18.01.2020 11:19 |

Angriff aus Türkei

Hacker legen griechische Regierungs-Websites lahm

Türkische Hacker haben am Freitag mehrere griechische Regierungs-Websites lahmgelegt. Die Seite des Außen- sowie des Wirtschaftsministeriums, des Parlaments und der Börse waren mehr als anderthalb Stunden nicht erreichbar. Die türkische Hackergruppe „Anka Neferler“ bekannte sich auf Facebook zu der Attacke.

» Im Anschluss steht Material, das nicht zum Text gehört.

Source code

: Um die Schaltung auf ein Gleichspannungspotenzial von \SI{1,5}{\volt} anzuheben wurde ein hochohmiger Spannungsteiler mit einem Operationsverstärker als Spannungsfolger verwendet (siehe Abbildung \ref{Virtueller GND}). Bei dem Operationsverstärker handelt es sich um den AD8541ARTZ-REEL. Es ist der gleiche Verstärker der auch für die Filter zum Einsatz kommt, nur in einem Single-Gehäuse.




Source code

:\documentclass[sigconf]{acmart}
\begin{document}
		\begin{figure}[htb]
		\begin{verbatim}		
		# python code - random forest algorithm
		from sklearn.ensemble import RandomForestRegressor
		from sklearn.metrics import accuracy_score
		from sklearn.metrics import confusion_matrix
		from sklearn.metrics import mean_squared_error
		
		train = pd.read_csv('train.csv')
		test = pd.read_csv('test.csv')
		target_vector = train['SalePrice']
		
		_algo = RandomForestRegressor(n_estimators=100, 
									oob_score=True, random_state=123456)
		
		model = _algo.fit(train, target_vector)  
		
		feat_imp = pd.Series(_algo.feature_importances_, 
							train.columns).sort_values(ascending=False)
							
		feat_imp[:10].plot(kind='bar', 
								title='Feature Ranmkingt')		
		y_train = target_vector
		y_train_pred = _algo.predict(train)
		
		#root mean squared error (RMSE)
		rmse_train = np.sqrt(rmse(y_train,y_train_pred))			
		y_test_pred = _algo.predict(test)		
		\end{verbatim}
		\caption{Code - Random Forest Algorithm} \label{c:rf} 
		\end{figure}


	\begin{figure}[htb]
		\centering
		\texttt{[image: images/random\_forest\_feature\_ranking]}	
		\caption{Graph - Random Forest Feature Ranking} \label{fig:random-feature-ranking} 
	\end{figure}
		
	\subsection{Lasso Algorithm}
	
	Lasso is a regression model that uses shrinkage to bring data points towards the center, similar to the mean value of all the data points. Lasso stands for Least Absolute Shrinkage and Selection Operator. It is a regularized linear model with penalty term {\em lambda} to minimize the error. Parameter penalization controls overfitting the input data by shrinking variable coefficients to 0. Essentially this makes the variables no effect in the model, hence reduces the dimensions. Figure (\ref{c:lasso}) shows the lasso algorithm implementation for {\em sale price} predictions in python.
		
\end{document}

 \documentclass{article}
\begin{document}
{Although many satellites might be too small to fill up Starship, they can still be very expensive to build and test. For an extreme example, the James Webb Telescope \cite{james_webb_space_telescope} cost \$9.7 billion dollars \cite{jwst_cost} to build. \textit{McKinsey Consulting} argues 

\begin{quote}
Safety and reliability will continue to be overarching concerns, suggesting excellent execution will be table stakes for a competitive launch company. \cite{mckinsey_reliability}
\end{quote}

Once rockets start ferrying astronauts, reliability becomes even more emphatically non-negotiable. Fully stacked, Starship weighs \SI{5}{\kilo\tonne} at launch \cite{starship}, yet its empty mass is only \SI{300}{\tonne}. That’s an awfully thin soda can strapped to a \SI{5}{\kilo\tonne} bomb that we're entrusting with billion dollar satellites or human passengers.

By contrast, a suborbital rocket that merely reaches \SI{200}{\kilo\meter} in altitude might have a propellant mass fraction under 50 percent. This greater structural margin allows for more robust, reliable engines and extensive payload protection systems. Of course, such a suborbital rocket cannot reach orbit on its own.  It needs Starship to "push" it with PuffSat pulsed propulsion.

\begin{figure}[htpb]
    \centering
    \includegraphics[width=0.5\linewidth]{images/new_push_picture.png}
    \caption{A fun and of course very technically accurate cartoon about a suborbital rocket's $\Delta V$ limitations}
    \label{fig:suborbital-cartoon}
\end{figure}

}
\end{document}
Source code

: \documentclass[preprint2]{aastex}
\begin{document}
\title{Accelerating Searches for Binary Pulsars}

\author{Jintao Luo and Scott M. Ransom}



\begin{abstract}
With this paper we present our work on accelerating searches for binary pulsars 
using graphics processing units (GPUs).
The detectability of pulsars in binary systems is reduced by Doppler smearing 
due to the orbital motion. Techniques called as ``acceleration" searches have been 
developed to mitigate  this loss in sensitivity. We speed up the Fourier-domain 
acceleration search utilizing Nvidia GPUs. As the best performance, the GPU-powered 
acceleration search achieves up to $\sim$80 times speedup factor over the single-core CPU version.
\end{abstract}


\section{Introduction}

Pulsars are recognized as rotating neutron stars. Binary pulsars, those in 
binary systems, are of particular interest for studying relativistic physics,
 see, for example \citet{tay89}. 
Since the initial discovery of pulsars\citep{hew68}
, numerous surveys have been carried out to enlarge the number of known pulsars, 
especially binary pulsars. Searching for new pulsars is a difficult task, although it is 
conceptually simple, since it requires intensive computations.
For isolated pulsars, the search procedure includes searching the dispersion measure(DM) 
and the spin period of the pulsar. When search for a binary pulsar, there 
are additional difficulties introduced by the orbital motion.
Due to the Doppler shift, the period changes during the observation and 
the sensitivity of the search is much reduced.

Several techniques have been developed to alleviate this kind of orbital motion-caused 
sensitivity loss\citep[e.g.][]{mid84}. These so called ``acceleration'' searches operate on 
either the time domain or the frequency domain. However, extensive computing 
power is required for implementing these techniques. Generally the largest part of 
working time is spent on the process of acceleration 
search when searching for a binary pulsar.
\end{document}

Griechenland bedrohe nicht nur „die Türkei in der Ägäis und im östlichen Mittelmeer“, sondern bedrohe nun auch die internationale Libyen-Konferenz, die am Sonntag in Berlin stattfindet.

In Libyen herrscht seit dem Sturz des langjährigen Machthabers Muammar al-Gaddafi 2011 Chaos. Während in Tripolis die international anerkannte Einheitsregierung von Fayez Sarraj ihren Sitz hat, herrscht im Osten und Süden des Landes eine Gegenregierung, die von General Khalifa Haftar unterstützt wird. Am Sonntag findet in Berlin eine internationale Libyen-Konferenz unter UN-Schirmherrschaft statt.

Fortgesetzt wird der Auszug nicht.